▶ [Assignment]:
Transcribe the stretch of entries below from the line with "Encrypting data at rest assumes" through the line with "For more information", exactly and with both ends included; leave out all other lines.

[Stored items]

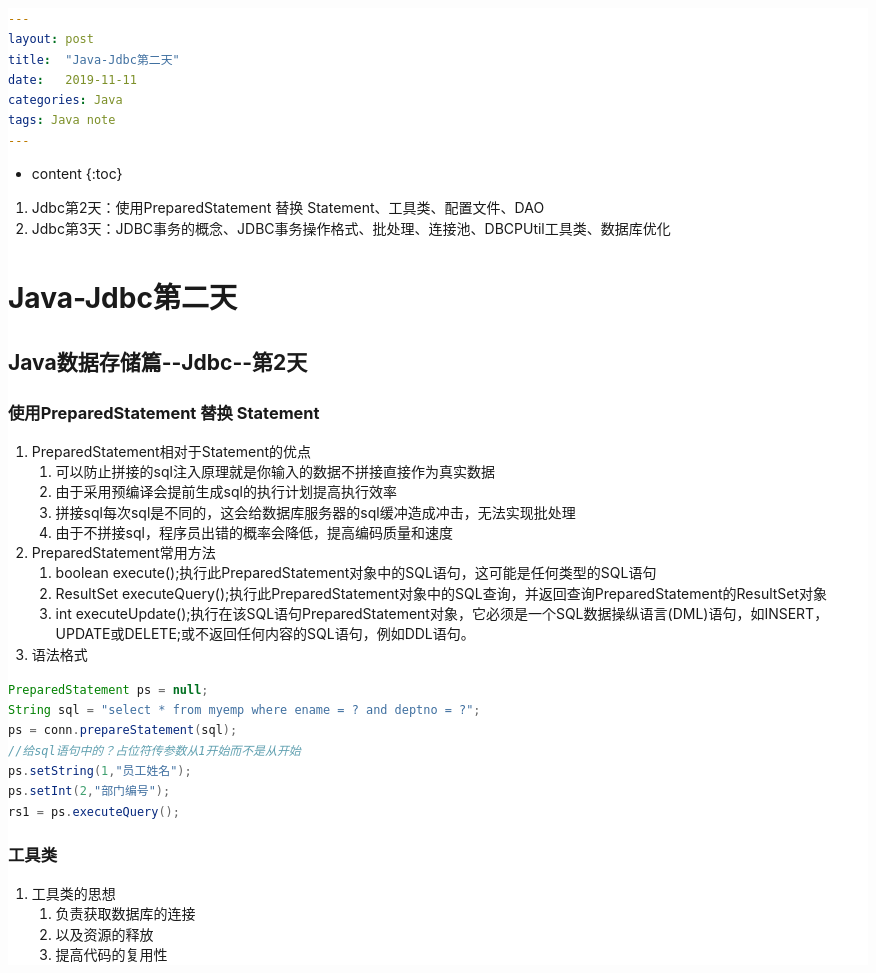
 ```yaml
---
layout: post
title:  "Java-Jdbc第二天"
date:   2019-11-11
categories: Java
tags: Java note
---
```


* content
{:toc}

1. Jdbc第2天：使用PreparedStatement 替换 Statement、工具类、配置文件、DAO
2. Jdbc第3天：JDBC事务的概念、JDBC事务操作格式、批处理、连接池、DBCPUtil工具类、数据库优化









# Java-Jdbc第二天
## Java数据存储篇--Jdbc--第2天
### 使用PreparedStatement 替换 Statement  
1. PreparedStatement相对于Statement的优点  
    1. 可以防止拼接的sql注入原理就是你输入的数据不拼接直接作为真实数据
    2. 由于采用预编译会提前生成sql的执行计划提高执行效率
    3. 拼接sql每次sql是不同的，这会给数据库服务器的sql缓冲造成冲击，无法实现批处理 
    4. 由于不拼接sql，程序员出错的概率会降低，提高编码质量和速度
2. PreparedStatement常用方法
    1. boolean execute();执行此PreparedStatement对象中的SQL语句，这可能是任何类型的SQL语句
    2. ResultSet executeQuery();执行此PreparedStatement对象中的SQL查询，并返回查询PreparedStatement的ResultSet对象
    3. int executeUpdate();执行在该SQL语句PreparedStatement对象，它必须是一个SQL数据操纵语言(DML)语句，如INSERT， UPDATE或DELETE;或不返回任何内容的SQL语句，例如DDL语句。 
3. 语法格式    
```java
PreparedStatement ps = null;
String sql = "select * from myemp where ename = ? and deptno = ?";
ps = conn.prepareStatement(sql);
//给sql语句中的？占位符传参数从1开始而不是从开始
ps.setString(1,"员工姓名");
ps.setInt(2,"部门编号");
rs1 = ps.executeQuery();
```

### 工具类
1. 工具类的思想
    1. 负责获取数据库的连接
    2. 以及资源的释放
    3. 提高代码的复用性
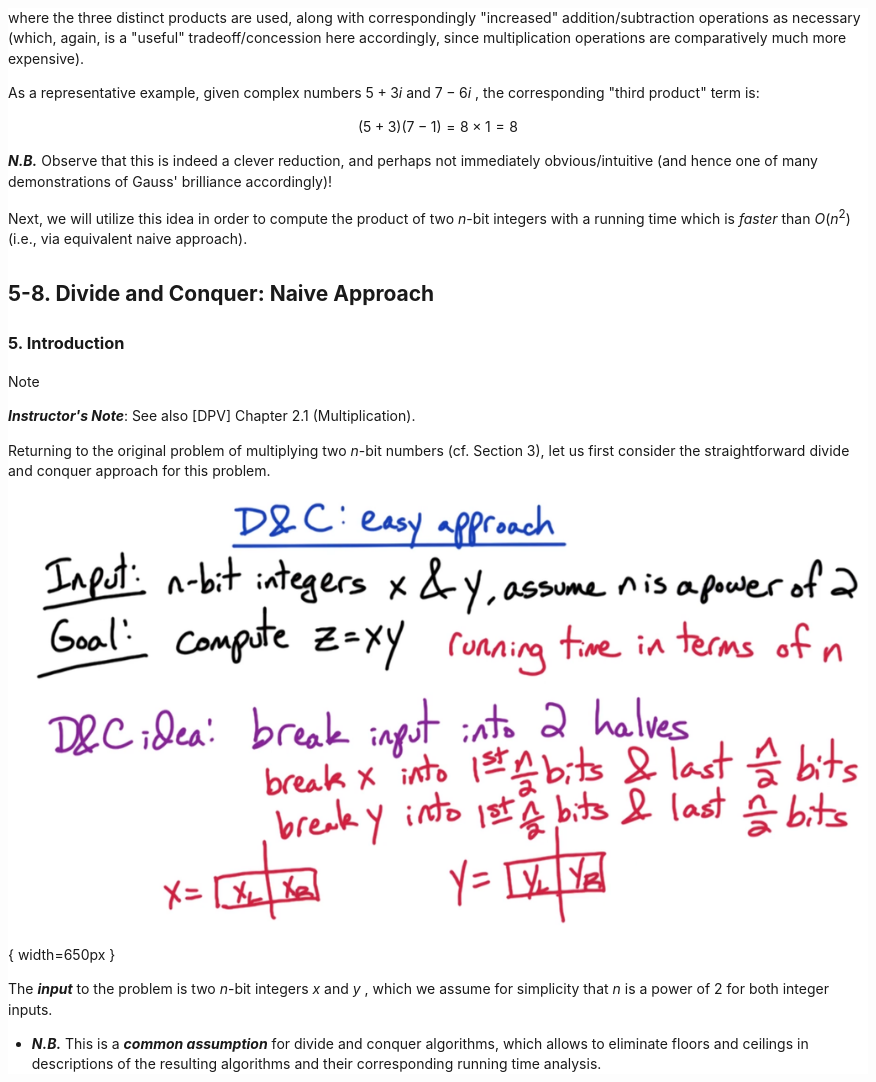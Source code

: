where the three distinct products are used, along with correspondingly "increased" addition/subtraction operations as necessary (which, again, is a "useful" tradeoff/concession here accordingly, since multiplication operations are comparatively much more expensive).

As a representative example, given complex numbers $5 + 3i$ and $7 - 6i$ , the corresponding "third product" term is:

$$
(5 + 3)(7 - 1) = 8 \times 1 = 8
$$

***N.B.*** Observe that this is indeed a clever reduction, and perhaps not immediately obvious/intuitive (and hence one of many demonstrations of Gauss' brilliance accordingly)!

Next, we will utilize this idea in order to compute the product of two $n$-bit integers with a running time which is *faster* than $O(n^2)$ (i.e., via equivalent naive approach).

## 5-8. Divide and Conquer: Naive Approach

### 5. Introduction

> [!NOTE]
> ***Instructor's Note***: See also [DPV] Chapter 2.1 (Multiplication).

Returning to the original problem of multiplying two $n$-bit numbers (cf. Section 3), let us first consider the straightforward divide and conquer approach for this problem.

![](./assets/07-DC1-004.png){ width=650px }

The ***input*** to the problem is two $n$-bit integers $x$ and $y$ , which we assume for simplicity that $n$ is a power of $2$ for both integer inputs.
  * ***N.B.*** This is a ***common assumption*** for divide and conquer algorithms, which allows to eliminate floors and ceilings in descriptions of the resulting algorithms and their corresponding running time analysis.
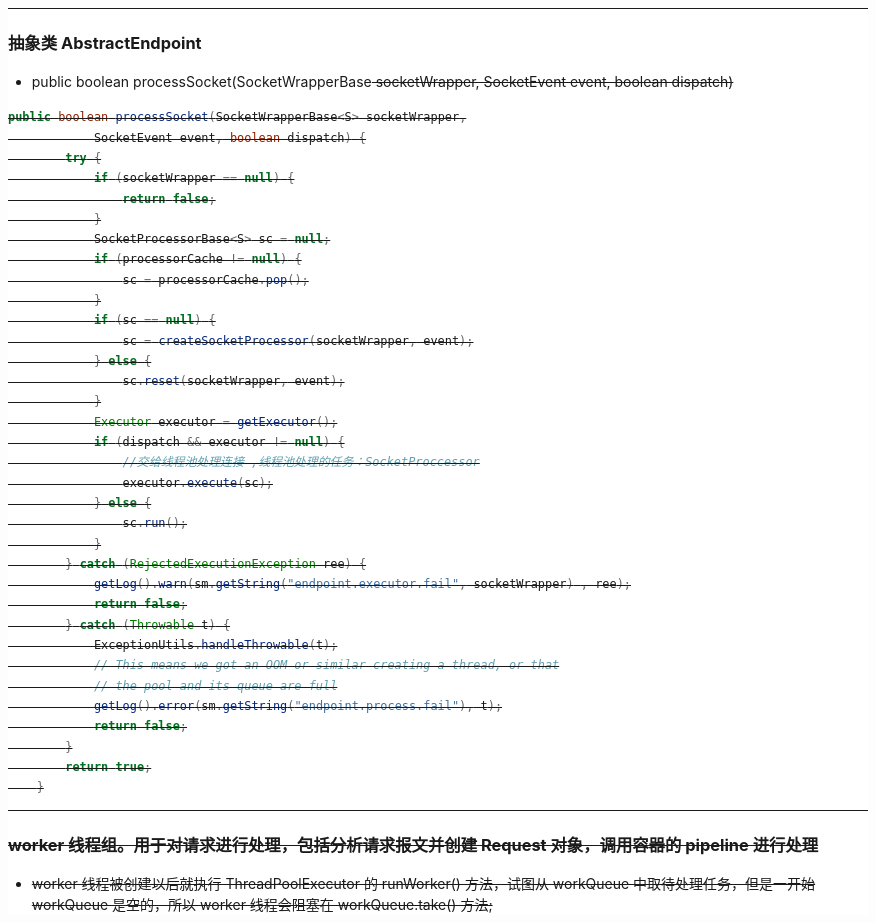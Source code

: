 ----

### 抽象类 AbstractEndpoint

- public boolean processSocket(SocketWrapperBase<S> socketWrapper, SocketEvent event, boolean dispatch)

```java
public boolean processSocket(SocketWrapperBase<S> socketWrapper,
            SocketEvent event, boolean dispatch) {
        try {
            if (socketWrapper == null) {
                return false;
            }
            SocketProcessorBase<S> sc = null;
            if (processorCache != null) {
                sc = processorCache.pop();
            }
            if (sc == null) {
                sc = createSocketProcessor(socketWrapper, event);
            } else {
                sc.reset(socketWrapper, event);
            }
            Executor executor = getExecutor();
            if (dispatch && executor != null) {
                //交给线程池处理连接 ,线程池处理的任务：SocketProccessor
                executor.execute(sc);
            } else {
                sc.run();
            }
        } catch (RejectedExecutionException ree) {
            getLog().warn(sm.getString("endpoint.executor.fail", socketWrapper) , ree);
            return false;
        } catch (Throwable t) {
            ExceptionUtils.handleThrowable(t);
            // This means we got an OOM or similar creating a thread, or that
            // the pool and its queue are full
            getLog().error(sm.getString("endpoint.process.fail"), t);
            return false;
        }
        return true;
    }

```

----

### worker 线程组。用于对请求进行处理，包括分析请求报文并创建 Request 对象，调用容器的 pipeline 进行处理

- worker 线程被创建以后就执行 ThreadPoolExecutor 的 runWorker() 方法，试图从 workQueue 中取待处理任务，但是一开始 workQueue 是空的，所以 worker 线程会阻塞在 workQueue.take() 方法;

...

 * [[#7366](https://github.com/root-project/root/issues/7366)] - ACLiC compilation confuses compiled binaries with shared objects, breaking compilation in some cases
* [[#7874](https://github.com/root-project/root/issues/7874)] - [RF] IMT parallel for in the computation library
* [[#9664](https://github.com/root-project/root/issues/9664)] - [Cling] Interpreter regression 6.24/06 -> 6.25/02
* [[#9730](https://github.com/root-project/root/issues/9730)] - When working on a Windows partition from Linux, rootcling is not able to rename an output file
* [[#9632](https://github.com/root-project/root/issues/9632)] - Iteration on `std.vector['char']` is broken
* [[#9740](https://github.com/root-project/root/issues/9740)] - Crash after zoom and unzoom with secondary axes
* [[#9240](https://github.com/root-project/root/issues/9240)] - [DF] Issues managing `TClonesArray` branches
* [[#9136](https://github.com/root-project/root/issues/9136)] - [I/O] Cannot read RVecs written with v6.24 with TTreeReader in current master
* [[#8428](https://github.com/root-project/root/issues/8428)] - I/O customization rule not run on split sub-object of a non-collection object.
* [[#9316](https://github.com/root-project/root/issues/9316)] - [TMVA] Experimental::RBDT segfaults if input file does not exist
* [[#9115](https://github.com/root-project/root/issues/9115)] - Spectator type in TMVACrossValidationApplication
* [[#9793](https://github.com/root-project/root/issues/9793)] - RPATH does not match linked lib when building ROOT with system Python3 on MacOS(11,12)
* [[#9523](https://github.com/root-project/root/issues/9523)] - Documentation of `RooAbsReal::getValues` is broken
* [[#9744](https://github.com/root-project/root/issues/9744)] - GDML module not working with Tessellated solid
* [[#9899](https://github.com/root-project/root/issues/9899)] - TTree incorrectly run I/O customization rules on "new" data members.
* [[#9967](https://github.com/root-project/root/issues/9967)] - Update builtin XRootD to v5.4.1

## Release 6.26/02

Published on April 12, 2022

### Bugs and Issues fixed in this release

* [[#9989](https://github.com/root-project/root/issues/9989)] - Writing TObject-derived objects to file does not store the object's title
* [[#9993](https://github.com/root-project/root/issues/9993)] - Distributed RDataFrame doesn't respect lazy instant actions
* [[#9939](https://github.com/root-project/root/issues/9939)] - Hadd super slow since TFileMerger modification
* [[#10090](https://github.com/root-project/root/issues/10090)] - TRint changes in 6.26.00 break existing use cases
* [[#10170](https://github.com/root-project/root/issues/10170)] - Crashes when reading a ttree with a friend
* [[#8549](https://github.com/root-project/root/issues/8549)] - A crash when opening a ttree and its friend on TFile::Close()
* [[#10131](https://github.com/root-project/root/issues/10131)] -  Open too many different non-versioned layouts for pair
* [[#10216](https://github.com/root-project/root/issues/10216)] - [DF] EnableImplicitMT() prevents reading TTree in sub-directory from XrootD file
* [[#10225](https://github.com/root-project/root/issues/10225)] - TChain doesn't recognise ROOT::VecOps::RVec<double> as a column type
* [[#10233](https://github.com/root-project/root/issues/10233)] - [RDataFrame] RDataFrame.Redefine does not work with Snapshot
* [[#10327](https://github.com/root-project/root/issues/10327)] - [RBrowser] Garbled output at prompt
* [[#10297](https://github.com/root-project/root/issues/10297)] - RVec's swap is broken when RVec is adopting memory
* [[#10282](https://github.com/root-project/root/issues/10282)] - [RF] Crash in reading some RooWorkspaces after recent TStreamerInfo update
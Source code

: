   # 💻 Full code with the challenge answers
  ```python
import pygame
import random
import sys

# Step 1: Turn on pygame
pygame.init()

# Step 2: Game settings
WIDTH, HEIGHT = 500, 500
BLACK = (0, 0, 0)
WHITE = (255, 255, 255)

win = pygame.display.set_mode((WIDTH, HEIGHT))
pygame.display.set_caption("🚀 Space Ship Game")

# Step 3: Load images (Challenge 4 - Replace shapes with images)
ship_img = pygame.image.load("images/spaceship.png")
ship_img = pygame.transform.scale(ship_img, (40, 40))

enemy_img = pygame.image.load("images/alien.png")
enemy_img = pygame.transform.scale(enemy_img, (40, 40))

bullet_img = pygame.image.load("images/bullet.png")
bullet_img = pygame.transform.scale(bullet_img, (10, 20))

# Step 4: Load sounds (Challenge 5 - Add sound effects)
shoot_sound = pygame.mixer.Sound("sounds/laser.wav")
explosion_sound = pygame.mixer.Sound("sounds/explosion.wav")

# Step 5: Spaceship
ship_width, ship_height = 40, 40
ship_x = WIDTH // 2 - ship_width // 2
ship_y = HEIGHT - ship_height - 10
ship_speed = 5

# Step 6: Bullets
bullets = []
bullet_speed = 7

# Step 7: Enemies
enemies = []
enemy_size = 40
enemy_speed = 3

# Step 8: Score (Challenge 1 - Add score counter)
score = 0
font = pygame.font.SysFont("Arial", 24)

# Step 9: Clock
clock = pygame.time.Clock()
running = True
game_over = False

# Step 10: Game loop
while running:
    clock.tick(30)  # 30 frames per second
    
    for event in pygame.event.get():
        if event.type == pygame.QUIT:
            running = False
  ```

* * *

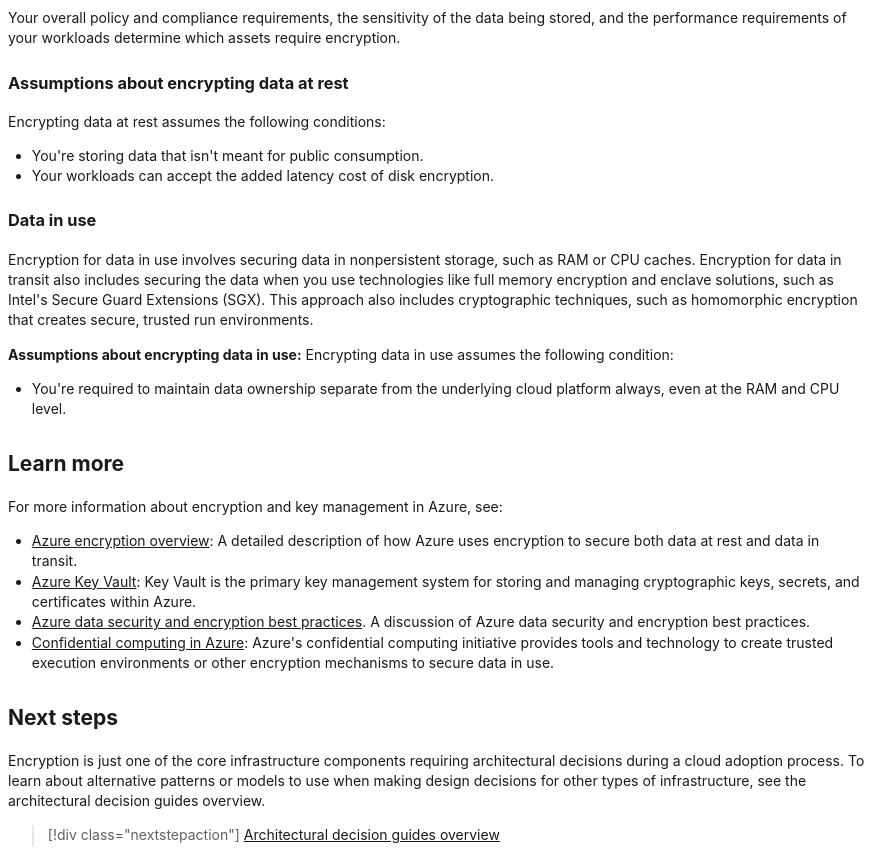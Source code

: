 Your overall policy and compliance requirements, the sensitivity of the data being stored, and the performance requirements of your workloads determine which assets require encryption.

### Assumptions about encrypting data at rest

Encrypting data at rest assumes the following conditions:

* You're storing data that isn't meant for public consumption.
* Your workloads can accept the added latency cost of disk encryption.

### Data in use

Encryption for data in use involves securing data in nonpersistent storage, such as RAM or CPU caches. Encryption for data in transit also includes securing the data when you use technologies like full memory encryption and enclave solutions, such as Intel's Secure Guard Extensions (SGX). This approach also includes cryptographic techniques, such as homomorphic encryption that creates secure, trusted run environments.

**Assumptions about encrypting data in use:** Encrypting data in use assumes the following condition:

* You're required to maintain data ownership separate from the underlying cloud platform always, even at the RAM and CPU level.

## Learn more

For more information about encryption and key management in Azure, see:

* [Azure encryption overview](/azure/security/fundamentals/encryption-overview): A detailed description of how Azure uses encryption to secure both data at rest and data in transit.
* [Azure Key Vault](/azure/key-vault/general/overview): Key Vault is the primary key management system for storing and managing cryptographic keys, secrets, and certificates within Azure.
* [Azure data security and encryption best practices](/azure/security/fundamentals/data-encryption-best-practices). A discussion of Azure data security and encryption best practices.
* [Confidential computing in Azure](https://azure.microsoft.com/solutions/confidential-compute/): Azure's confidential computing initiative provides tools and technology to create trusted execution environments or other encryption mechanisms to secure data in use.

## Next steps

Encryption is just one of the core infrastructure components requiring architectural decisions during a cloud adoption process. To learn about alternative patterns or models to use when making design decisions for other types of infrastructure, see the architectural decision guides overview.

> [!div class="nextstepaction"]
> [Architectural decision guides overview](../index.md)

▶ [Written answer]:
Encrypting data at rest assumes the following conditions:

* You're storing data that isn't meant for public consumption.
* Your workloads can accept the added latency cost of disk encryption.

### Data in use

Encryption for data in use involves securing data in nonpersistent storage, such as RAM or CPU caches. Encryption for data in transit also includes securing the data when you use technologies like full memory encryption and enclave solutions, such as Intel's Secure Guard Extensions (SGX). This approach also includes cryptographic techniques, such as homomorphic encryption that creates secure, trusted run environments.

**Assumptions about encrypting data in use:** Encrypting data in use assumes the following condition:

* You're required to maintain data ownership separate from the underlying cloud platform always, even at the RAM and CPU level.

## Learn more

For more information about encryption and key management in Azure, see:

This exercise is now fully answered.